Dec 27, 2006 16:56
it's december 27. it's a wednesday. i've never been more complicated in my life. i've decided to write a book, seriously. i can never express what i feel, so i think i need to write it down. so why not a book? fictional people, places, events. real feelings, real circumstances, very very real emotion.
"And it is true what you said
That I live like a hermit in my own head
But when the sun shines again
I'll pull the curtains and blinds to let the light in.
Sorrow drips into your heart through a pinhole
Just like a faucet that leaks and there is comfort in the sound
But while you debate half empty or half full
It slowly rises, your love is gonna drown"
this break has been a learning experience. i'm not good at being helpless. i've been rendered helpless at every corner. things happen or are happening that i have no controll over. some of them render me helpless for a long time. some of them fade. i dont know what i'm going to do half of the time.

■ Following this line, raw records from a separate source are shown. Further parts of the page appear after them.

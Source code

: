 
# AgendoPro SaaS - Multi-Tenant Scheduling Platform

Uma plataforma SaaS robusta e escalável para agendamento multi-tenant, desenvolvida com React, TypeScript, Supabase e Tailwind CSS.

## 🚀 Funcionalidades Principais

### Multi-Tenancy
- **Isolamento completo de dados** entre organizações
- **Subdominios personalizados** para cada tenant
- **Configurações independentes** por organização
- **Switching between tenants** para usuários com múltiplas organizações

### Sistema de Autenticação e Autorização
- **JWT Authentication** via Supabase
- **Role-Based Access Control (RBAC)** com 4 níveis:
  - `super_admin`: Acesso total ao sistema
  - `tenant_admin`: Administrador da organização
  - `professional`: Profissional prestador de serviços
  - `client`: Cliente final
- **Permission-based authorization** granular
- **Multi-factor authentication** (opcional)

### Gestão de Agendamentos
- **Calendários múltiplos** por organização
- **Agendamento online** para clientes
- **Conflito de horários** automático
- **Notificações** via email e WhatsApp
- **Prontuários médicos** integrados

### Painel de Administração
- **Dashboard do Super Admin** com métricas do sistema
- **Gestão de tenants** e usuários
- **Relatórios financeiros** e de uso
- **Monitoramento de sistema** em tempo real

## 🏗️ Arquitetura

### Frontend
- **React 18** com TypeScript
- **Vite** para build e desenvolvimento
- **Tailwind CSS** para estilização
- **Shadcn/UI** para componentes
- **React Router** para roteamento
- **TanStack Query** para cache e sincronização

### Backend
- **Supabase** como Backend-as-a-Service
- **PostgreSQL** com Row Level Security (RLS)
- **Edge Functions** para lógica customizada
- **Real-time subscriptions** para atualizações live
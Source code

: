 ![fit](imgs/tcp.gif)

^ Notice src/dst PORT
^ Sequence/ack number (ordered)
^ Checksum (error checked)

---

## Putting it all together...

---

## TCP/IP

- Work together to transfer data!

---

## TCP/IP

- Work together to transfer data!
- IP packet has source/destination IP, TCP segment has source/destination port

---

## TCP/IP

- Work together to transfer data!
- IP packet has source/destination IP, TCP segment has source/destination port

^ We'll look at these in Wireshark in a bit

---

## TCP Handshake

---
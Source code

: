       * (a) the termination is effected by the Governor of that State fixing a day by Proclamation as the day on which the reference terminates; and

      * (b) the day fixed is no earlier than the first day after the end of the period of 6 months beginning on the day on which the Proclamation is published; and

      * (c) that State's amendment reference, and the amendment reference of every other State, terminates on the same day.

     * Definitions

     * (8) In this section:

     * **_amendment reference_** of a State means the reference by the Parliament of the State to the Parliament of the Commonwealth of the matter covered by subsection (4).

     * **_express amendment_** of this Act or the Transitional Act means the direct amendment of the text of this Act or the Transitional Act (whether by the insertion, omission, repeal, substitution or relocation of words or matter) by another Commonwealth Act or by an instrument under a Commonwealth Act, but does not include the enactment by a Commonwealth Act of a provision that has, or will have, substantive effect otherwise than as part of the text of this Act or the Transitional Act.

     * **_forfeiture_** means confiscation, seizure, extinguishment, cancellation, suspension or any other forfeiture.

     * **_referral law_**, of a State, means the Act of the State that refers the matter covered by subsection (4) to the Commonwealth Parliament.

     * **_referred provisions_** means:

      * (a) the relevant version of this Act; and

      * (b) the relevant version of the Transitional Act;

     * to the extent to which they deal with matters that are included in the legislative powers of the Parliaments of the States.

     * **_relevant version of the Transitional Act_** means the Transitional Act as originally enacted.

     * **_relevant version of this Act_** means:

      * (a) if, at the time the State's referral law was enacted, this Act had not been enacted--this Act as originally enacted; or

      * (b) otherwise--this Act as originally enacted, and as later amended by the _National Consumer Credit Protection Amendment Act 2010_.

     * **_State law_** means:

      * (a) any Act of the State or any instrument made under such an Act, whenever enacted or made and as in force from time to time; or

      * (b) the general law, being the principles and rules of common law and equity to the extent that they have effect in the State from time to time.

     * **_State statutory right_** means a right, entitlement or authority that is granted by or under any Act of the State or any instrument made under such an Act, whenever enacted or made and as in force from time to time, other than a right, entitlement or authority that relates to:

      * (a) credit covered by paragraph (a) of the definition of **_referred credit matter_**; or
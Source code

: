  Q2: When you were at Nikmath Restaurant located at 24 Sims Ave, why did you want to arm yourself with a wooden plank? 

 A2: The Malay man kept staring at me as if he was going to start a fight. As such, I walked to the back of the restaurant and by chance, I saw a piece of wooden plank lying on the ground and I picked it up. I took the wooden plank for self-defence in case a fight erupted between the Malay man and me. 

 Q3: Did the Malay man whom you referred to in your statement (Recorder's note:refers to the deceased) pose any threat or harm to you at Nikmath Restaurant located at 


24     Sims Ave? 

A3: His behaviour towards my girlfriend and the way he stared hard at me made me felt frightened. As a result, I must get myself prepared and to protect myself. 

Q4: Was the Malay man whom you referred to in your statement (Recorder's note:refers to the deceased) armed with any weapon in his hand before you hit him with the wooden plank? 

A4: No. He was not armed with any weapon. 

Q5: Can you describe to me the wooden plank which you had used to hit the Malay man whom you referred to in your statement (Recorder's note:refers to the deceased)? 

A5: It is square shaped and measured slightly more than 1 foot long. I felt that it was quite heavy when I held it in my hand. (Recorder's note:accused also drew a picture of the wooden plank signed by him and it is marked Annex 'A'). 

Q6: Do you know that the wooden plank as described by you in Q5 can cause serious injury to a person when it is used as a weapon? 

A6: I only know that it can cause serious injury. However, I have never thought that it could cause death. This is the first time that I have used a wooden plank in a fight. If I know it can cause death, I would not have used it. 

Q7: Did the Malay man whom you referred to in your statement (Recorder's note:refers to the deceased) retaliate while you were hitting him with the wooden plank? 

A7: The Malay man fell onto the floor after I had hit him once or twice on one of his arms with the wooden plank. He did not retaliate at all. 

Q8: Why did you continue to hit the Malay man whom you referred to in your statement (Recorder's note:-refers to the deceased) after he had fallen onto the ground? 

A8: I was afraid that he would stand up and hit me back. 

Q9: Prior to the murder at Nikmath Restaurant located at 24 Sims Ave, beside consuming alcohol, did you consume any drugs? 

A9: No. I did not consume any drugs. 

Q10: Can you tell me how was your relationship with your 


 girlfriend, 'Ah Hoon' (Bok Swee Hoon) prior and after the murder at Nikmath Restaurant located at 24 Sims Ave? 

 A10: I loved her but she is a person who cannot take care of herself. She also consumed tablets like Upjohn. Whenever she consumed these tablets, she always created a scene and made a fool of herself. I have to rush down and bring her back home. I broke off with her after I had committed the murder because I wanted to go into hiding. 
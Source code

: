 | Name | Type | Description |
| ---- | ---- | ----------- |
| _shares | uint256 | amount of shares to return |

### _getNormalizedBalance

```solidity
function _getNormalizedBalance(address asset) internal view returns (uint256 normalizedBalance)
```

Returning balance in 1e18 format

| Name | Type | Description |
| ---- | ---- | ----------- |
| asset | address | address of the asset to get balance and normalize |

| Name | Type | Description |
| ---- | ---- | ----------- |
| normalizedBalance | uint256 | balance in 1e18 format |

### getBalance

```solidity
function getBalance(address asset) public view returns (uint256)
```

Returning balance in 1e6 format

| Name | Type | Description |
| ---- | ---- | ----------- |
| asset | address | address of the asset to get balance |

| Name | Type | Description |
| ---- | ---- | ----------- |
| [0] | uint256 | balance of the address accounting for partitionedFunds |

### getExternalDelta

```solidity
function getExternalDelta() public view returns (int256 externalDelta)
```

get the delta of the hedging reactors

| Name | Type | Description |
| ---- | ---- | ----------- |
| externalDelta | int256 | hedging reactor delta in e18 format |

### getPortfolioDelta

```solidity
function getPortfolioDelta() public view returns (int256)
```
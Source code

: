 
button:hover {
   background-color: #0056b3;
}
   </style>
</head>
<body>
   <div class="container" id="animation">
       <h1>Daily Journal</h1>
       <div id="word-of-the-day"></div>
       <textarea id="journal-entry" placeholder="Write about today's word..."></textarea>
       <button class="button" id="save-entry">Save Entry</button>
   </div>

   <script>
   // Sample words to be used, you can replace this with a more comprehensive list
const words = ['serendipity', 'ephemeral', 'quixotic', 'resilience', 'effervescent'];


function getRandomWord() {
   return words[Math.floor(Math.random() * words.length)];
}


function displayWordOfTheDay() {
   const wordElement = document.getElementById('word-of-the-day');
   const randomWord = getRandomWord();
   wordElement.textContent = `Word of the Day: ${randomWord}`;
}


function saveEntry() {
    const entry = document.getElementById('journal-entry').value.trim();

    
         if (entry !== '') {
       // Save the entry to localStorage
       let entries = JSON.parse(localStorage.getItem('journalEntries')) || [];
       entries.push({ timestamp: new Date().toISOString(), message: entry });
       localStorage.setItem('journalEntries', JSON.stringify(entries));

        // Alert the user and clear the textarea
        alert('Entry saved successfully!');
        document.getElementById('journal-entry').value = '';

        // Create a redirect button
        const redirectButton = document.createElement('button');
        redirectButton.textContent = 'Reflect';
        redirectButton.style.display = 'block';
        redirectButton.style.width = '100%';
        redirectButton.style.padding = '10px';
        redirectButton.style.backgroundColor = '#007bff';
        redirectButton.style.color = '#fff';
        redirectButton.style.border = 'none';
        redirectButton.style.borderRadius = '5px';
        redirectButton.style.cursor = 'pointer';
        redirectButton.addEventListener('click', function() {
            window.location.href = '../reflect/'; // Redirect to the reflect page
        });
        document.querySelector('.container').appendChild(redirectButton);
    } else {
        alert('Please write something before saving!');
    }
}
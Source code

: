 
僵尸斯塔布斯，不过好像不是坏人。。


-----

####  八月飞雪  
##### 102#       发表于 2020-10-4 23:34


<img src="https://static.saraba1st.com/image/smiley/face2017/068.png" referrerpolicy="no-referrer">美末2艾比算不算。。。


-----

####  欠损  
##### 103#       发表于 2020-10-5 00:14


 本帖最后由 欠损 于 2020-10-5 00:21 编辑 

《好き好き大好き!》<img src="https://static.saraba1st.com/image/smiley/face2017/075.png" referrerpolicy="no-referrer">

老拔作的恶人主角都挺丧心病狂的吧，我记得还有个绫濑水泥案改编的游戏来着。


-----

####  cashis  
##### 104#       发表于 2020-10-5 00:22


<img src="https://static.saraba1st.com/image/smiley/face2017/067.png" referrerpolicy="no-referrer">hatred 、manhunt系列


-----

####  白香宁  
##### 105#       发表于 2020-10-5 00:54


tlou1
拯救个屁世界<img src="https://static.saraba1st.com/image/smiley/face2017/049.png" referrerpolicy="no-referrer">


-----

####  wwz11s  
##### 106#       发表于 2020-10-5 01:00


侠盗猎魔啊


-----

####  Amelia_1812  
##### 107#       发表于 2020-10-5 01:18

this is the story of my life. it's masochistic. i dont have control because i know that i have control my life will be finite. it will be determined. it will be finshed before it begins. i can't let that happen. i don't trust myself to be in control.
the worst thing is realizing that you're something that you're not. that hurts. it may only be temporary. but that hurts a lot. a pain like that it a helpless pain. a pain like that leaves one staring at a wall in one's mind. a wall where a picture used to hang, but now there's nothing. and then when the pain can't seem to get worse, you realize that you wouldn't have it anyother way if you were on the other side of the wall. you would feel the same damn way, do the same damn things.
keep in mind that, despite the depressing nature of this post, it isnt entirely depressing. a blank wall doesn't have to stay blank. chipped paint can be repaired, torn wall paper re-papered, paintings restored, new paintings created. with emptiness comes a new oportunity to fill up. the challenge is seeing things that way. it's picking up and moving, maybe not somewhere new, but moving into action, remebering, learning, loving.
the hardest thing is not realizing that you aren't in control, the hardest thing is learning to love it that way.